In Denmark occupied persons with LBP have 5.5 mill. days pr. year more off work when compared to occupied persons without LBP. Persons with LBP account for 1% of all somatic hospitalisations, and LBP also lead to 6% of all health-related pensions [21]. A Danish employee usually receives salary during sickness absence periods. The expenses are covered by the employer in the first 30 days. The employer can after 30 days apply for refund from the employee’s municipality to cover part of the expenses. It is possible to dismiss the employee at any time during the sickness absence. The employee on sick-leave must meet with the case-manager in the municipality sickness benefit office every 4 weeks, where rehabilitative plans are discussed [22, 23].

The health system is a public health system with free access to general practitioners, who have the gate keeper function for referral to specialist treatment.

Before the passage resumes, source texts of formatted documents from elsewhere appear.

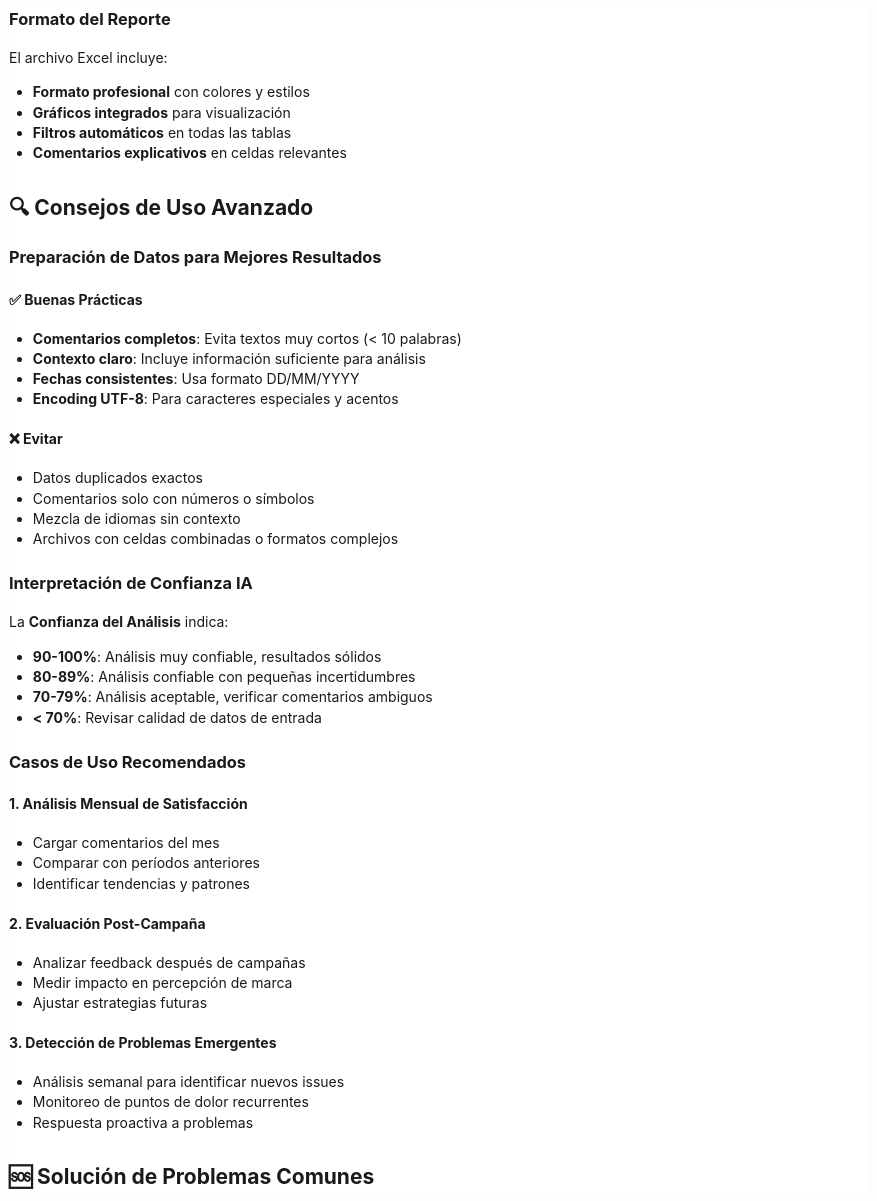 ### Formato del Reporte

El archivo Excel incluye:
- **Formato profesional** con colores y estilos
- **Gráficos integrados** para visualización
- **Filtros automáticos** en todas las tablas
- **Comentarios explicativos** en celdas relevantes

## 🔍 Consejos de Uso Avanzado

### Preparación de Datos para Mejores Resultados

#### ✅ Buenas Prácticas
- **Comentarios completos**: Evita textos muy cortos (< 10 palabras)
- **Contexto claro**: Incluye información suficiente para análisis
- **Fechas consistentes**: Usa formato DD/MM/YYYY
- **Encoding UTF-8**: Para caracteres especiales y acentos

#### ❌ Evitar
- Datos duplicados exactos
- Comentarios solo con números o símbolos
- Mezcla de idiomas sin contexto
- Archivos con celdas combinadas o formatos complejos

### Interpretación de Confianza IA

La **Confianza del Análisis** indica:
- **90-100%**: Análisis muy confiable, resultados sólidos
- **80-89%**: Análisis confiable con pequeñas incertidumbres
- **70-79%**: Análisis aceptable, verificar comentarios ambiguos
- **< 70%**: Revisar calidad de datos de entrada

### Casos de Uso Recomendados

#### 1. Análisis Mensual de Satisfacción
- Cargar comentarios del mes
- Comparar con períodos anteriores
- Identificar tendencias y patrones

#### 2. Evaluación Post-Campaña
- Analizar feedback después de campañas
- Medir impacto en percepción de marca
- Ajustar estrategias futuras

#### 3. Detección de Problemas Emergentes
- Análisis semanal para identificar nuevos issues
- Monitoreo de puntos de dolor recurrentes
- Respuesta proactiva a problemas

## 🆘 Solución de Problemas Comunes
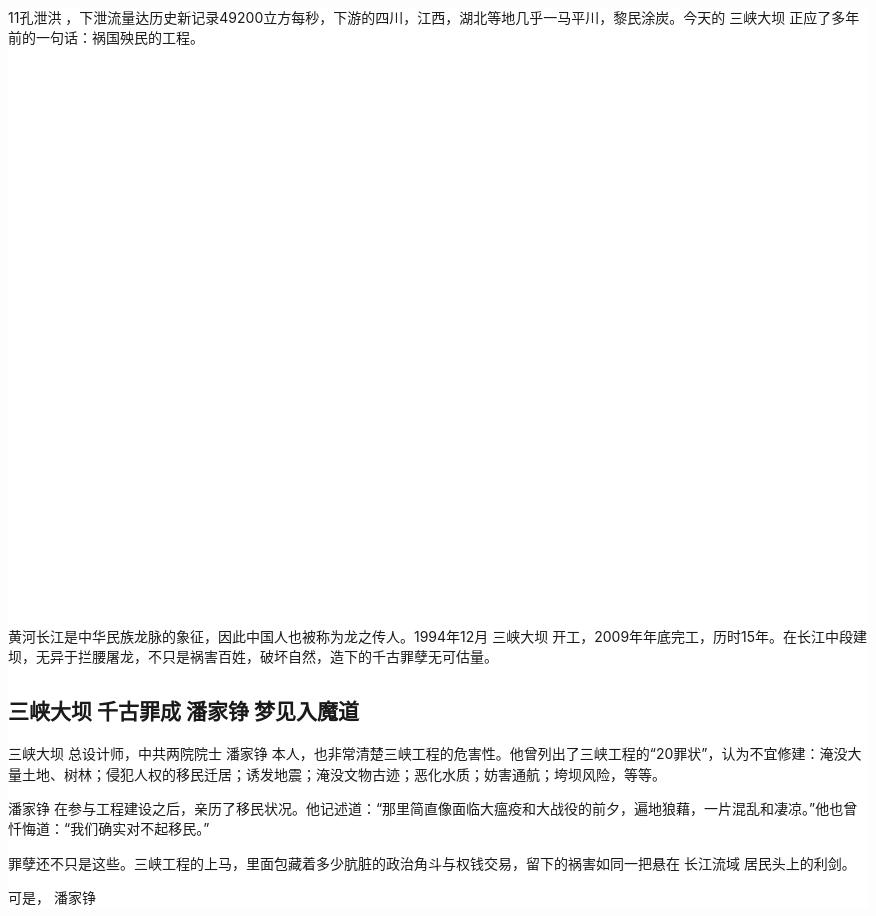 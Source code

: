    11孔泄洪
  </ok>
  ，下泄流量达历史新记录49200立方每秒，下游的四川，江西，湖北等地几乎一马平川，黎民涂炭。今天的
  <ok href="/term/1812">
   三峡大坝
  </ok>
  正应了多年前的一句话：祸国殃民的工程。
 </p>
 <div class="soh-embed">
  <div class="soh-embed-inner">
   <div class="iframely-embed" style="max-width: 550px;">
    <div class="iframely-responsive" style="padding-bottom: 100%;">
    </div>
   </div>
  </div>
 </div>
 <p>
  黄河长江是中华民族龙脉的象征，因此中国人也被称为龙之传人。1994年12月
  <ok href="/term/1812">
   三峡大坝
  </ok>
  开工，2009年年底完工，历时15年。在长江中段建坝，无异于拦腰屠龙，不只是祸害百姓，破坏自然，造下的千古罪孽无可估量。
 </p>
 <h2>
  <ok href="/term/1812">
   三峡大坝
  </ok>
  千古罪成
  <ok href="/term/358642">
   潘家铮
  </ok>
  梦见入魔道
 </h2>
 <p>
  <ok href="/term/1812">
   三峡大坝
  </ok>
  总设计师，中共两院院士
  <ok href="/term/358642">
   潘家铮
  </ok>
  本人，也非常清楚三峡工程的危害性。他曾列出了三峡工程的“20罪状”，认为不宜修建：淹没大量土地、树林；侵犯人权的移民迁居；诱发地震；淹没文物古迹；恶化水质；妨害通航；垮坝风险，等等。
 </p>
 <div class="AD_Embed__Wrap-sc-1xslmin-0 igMuqX module desktop">
  <div>
  </div>
 </div>
 <p>
  <ok href="/term/358642">
   潘家铮
  </ok>
  在参与工程建设之后，亲历了移民状况。他记述道：“那里简直像面临大瘟疫和大战役的前夕，遍地狼藉，一片混乱和凄凉。”他也曾忏悔道：“我们确实对不起移民。”
 </p>
 <p>
  罪孽还不只是这些。三峡工程的上马，里面包藏着多少肮脏的政治角斗与权钱交易，留下的祸害如同一把悬在
  <ok href="/term/280345">
   长江流域
  </ok>
  居民头上的利剑。
 </p>
 <p>
  可是，
  <ok href="/term/358642">
   潘家铮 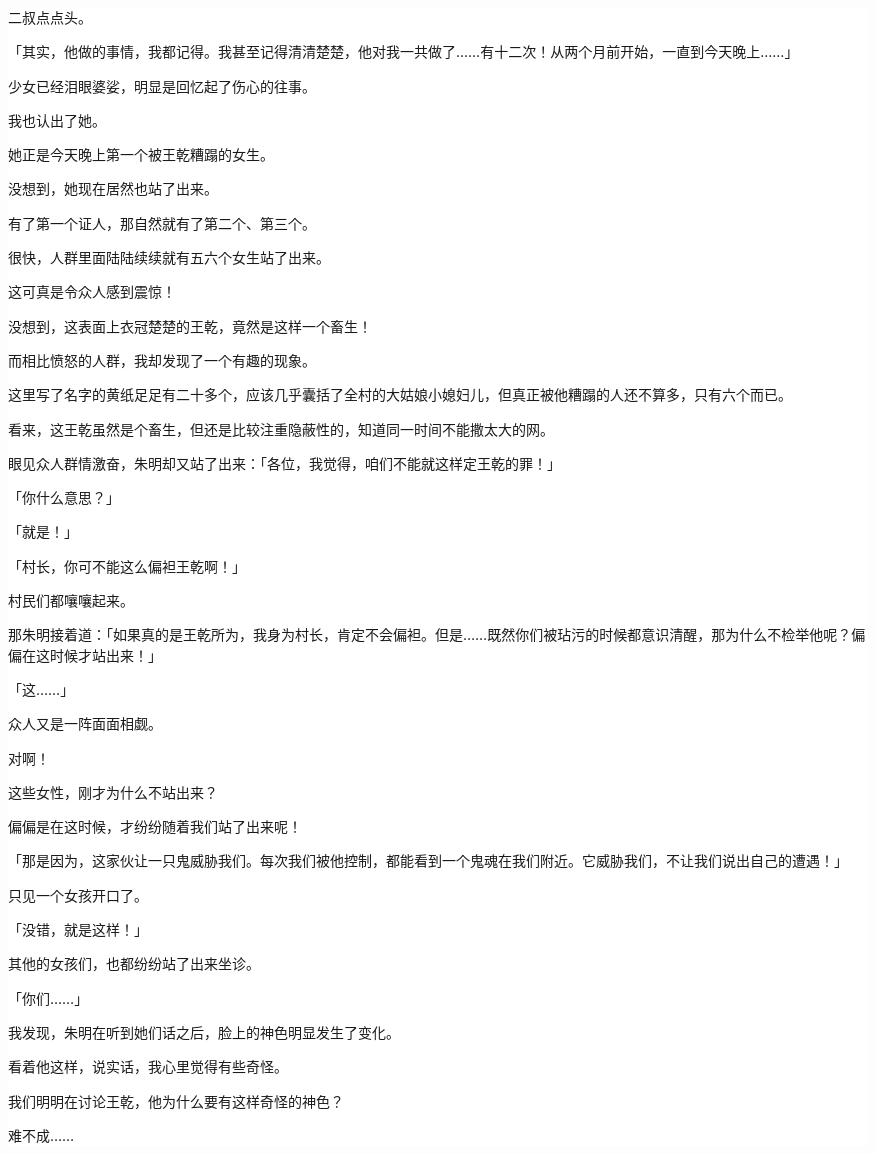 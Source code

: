 二叔点点头。

「其实，他做的事情，我都记得。我甚至记得清清楚楚，他对我一共做了……有十二次！从两个月前开始，一直到今天晚上……」

少女已经泪眼婆娑，明显是回忆起了伤心的往事。

我也认出了她。

她正是今天晚上第一个被王乾糟蹋的女生。

没想到，她现在居然也站了出来。

有了第一个证人，那自然就有了第二个、第三个。

很快，人群里面陆陆续续就有五六个女生站了出来。

这可真是令众人感到震惊！

没想到，这表面上衣冠楚楚的王乾，竟然是这样一个畜生！

而相比愤怒的人群，我却发现了一个有趣的现象。

这里写了名字的黄纸足足有二十多个，应该几乎囊括了全村的大姑娘小媳妇儿，但真正被他糟蹋的人还不算多，只有六个而已。

看来，这王乾虽然是个畜生，但还是比较注重隐蔽性的，知道同一时间不能撒太大的网。

眼见众人群情激奋，朱明却又站了出来：「各位，我觉得，咱们不能就这样定王乾的罪！」

「你什么意思？」

「就是！」

「村长，你可不能这么偏袒王乾啊！」

村民们都嚷嚷起来。

那朱明接着道：「如果真的是王乾所为，我身为村长，肯定不会偏袒。但是……既然你们被玷污的时候都意识清醒，那为什么不检举他呢？偏偏在这时候才站出来！」

「这……」

众人又是一阵面面相觑。

对啊！

这些女性，刚才为什么不站出来？

偏偏是在这时候，才纷纷随着我们站了出来呢！

「那是因为，这家伙让一只鬼威胁我们。每次我们被他控制，都能看到一个鬼魂在我们附近。它威胁我们，不让我们说出自己的遭遇！」

只见一个女孩开口了。

「没错，就是这样！」

其他的女孩们，也都纷纷站了出来坐诊。

「你们……」

我发现，朱明在听到她们话之后，脸上的神色明显发生了变化。

看着他这样，说实话，我心里觉得有些奇怪。

我们明明在讨论王乾，他为什么要有这样奇怪的神色？

难不成……
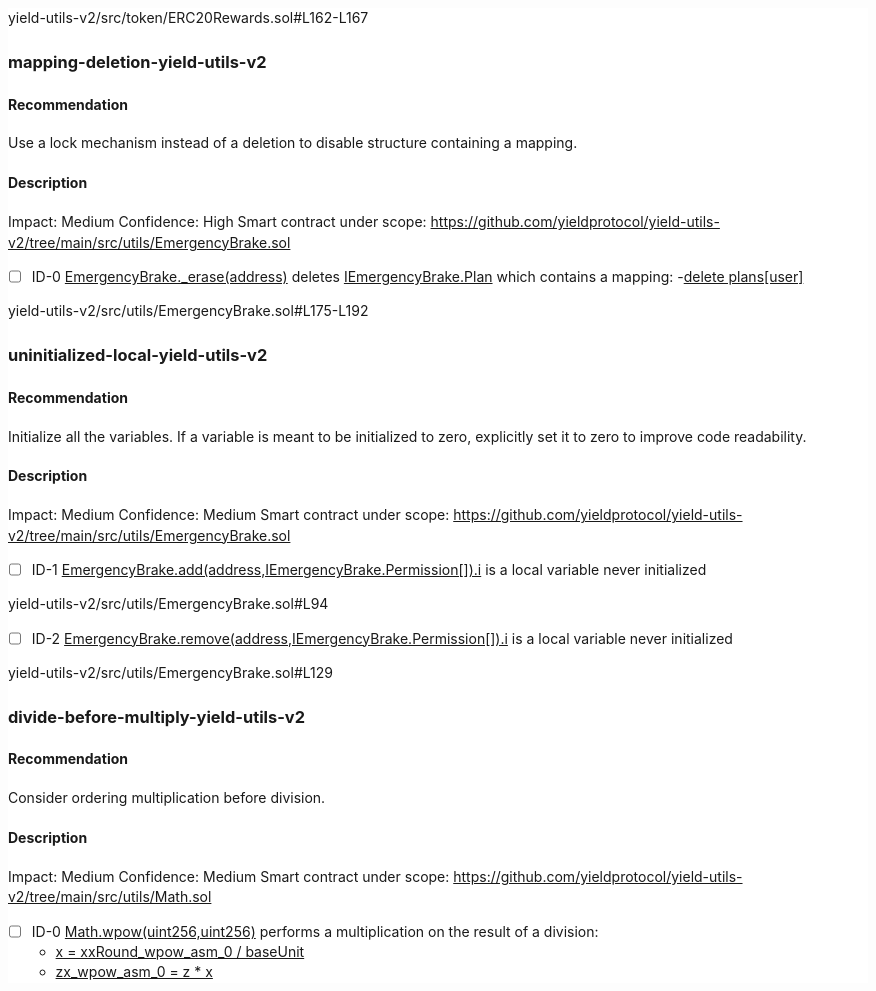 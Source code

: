 yield-utils-v2/src/token/ERC20Rewards.sol#L162-L167

### mapping-deletion-yield-utils-v2
#### Recommendation
Use a lock mechanism instead of a deletion to disable structure containing a mapping.

#### Description
Impact: Medium
Confidence: High
Smart contract under scope: https://github.com/yieldprotocol/yield-utils-v2/tree/main/src/utils/EmergencyBrake.sol
- [ ] ID-0
[EmergencyBrake._erase(address)](yield-utils-v2/src/utils/EmergencyBrake.sol#L175-L192) deletes [IEmergencyBrake.Plan](yield-utils-v2/src/interfaces/IEmergencyBrake.sol#L7-L11) which contains a mapping:
	-[delete plans[user]](yield-utils-v2/src/utils/EmergencyBrake.sol#L191)

yield-utils-v2/src/utils/EmergencyBrake.sol#L175-L192

### uninitialized-local-yield-utils-v2
#### Recommendation
Initialize all the variables. If a variable is meant to be initialized to zero, explicitly set it to zero to improve code readability.

#### Description
Impact: Medium
Confidence: Medium
Smart contract under scope: https://github.com/yieldprotocol/yield-utils-v2/tree/main/src/utils/EmergencyBrake.sol
- [ ] ID-1
[EmergencyBrake.add(address,IEmergencyBrake.Permission[]).i](yield-utils-v2/src/utils/EmergencyBrake.sol#L94) is a local variable never initialized

yield-utils-v2/src/utils/EmergencyBrake.sol#L94


- [ ] ID-2
[EmergencyBrake.remove(address,IEmergencyBrake.Permission[]).i](yield-utils-v2/src/utils/EmergencyBrake.sol#L129) is a local variable never initialized

yield-utils-v2/src/utils/EmergencyBrake.sol#L129

### divide-before-multiply-yield-utils-v2
#### Recommendation
Consider ordering multiplication before division.

#### Description
Impact: Medium
Confidence: Medium
Smart contract under scope: https://github.com/yieldprotocol/yield-utils-v2/tree/main/src/utils/Math.sol
- [ ] ID-0
[Math.wpow(uint256,uint256)](yield-utils-v2/src/utils/Math.sol#L41-L116) performs a multiplication on the result of a division:
	- [x = xxRound_wpow_asm_0 / baseUnit](yield-utils-v2/src/utils/Math.sol#L91)
	- [zx_wpow_asm_0 = z * x](yield-utils-v2/src/utils/Math.sol#L96)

The financial gain regarding RTW, sickness absence, and musculoskeletal disease (MSD)-related job loss from the multidisciplinary interventions appears to be limited in large community studies and workplace-based RTW-intervention studies [24]. The majority of past studies has been conducted in a clinical context, but as suggested in most guidelines such as the NICE guidelines [6], the rehabilitation process should preferably be performed in close cooperation with the patient’s workplace. Recent reviews found that multi-domain and workplace-based interventions might reduce time to RTW, reduce cost, and the cumulative duration of sickness absence in a population with varying musculoskeletal diseases [25, 26]. Furthermore, it has been suggested that a multidisciplinary intervention should be coordinated by a designated RTW-coordinator assigned to facilitate the rehabilitation- and the RTW-process [27]. However, it remains unclear how this might be organised most effectively and whether the RTW-coordinator’s professional background is of any importance. [27, 28]. It would be relevant to explore whether an early multidisciplinary intervention, involving a team of physiotherapists, ergonomists, occupational physicians, case managers, and psychologists, could render a preventive effect by retaining LBP patients, who were still working but who were at risk of deteriorated workability or of being sick-listed. When compared to the usual treatment in our institution, we anticipated a significant effect of establish contact to the workplace and the municipality sickness benefit office, but also the possibility to visit a psychologist with special competences in pain management was expected to have an effect on the outcome. In order to pursue this hypothesis, the aim of the present study was to investigate the effect of a 12-week work-oriented multidisciplinary rehabilitation programme as mentioned above coordinated by a physical therapist on the number of days off work in patients already sick-listed, or at the risk of being sick-listed, because of persistent LBP when compared to usual treatment. The secondary outcomes were back related disability, pain and quality of life.

Methods

Study design

A randomized controlled trial was designed, and the study protocol was performed in accordance with the relevant guidelines, the CONSORT recommendations for reporting RCT as well as the CONSORT extension for non-pharmacological treatment interventions [29, 30]. The study was registered in ClinicalTrials.gov (registration ID: NCT01690234, date 21/09/2012), and has been published [31].

Study population

Among 1075 eligible patients, a total of 770 consecutive patients with LBP were enrolled in the study from September 2009 to December 2013 (Fig. 1). Patients were referred for treatment at Back Center Copenhagen, Denmark, by general practitioners, rheumatologists, or the municipal sickness benefit office.

Fig. 1
figure 1

Patient flow throughout the study. Screened patients and group allocation

Criteria for inclusion and exclusion

Working age adults (18–65 years of age) with LBP for more than two weeks were eligible. The participants could be either employed or unemployed, sick-listed or at risk of being sick-listed. The not sick-listed patients were screened according to a Danish modified 17-item version of the Work Role Functioning Questionnaire (WRF-26) [32]. Patients were included if they reported being at risk of future sick-listing with at least one item scored as “100% of the time”, at least four items scored as “most of the time”, or at least eight items scored as “half of the time” [32, 33]. Exclusion criteria were red flags and comorbidity (i.e., cancer, cardiopulmonary diseases, mental diseases), pregnancy, difficulties in reading or writing the Danish language, and applicants for early retirement pension.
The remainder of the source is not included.